Alan and Nelly Cooper’s Cobaw Ridge is a Macedon pioneer. The vineyard was planted in 1985, has been certified biodynamic since 2011, and today, the wines have never been better. Shot through with flinty minerals arranged over a wire of pulsing acidity, this has all the trappings of a complex chardonnay, with generosity of flavour and winemaking detail perfectly poised and pitched.

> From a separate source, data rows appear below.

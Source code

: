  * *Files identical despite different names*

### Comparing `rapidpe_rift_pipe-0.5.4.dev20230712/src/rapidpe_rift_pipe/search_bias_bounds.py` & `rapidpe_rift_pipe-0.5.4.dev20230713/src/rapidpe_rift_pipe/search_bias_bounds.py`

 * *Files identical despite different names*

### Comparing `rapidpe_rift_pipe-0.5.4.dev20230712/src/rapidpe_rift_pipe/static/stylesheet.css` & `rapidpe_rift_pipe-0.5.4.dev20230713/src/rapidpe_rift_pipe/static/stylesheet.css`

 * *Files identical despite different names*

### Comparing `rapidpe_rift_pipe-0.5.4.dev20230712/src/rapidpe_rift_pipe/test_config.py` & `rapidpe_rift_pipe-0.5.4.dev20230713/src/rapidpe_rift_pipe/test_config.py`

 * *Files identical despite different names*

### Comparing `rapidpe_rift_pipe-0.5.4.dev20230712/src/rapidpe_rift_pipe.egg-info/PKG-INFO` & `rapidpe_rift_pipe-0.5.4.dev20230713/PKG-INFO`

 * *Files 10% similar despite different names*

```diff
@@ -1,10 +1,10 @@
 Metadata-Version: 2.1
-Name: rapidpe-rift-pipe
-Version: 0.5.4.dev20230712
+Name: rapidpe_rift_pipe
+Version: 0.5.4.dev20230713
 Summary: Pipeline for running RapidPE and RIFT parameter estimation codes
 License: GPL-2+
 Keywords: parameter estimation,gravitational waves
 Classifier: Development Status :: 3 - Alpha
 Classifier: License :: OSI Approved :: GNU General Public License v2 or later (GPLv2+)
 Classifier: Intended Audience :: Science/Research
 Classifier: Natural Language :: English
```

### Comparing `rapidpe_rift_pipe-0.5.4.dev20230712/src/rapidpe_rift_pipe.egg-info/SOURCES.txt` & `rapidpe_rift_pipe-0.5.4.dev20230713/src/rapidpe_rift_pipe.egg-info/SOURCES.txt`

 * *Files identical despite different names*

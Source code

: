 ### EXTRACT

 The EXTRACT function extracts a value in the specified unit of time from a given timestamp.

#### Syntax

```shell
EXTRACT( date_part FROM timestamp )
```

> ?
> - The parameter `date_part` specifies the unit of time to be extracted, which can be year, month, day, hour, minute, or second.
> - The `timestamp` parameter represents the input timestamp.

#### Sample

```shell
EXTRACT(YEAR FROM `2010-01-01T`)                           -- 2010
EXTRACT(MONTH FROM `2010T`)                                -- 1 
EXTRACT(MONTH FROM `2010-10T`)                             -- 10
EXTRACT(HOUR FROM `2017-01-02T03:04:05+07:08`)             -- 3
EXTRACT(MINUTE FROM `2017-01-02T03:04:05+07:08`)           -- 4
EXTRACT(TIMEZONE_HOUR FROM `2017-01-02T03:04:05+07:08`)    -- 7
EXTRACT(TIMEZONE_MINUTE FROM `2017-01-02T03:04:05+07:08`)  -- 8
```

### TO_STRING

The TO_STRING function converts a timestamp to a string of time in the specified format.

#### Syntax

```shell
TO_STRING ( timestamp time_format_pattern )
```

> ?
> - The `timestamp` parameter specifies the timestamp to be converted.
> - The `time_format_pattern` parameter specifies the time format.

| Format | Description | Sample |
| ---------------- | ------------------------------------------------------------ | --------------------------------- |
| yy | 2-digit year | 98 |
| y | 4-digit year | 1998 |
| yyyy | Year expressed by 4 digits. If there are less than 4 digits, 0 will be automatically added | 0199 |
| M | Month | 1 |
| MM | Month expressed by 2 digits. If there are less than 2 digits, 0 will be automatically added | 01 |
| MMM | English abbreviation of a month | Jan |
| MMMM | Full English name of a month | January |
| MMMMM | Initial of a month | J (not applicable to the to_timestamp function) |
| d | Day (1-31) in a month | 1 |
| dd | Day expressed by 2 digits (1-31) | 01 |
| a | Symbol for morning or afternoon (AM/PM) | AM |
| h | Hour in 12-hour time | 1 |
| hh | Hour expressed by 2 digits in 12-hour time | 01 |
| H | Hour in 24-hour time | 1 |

White peach and nectarine, lemon curd, yellow grapefruit, a puff of complex matchstick elements, with oak notes, barrel ferment and pillowy lees all present, but there’s impeccable poise, too, a harmony of elements. All is on show here, but all is in balance and check, with ample flavour and a vibrant line of mineral-etched precision, effortless finesse. The palate is textural, with pops of nougat, crystallised lemon peel and lemon pith, with presence and weight but an underlying drive of acidity and mineral tension underpinning and speaking resolutely of the place where it’s grown.
Themes of this wine
With an explosion of interest over the last few decades, chardonnay is now the world’s most planted white grape. With its ability to grow in varied conditions and make everything from sparkling wine, to lean and mineral whites, to full-bodied textural expressions, it is perhaps no surprise to see Burgundy’s key white grape become so dominant.
Melbourne is well served with top wine regions, with the Yarra, Mornington, Geelong and Macedon all about an hour from the city. All are cool climate, but Macedon takes the prize for being the coolest, with some touting it as the best territory for chardonnay and pinot noir in the country. Evidence of that potential, aside from some glittering exceptions, haven’t exactly been crowding wine store shelves over the years, but much has changed, and there’s a dynamic community ensuring that potential is being tapped in exciting ways.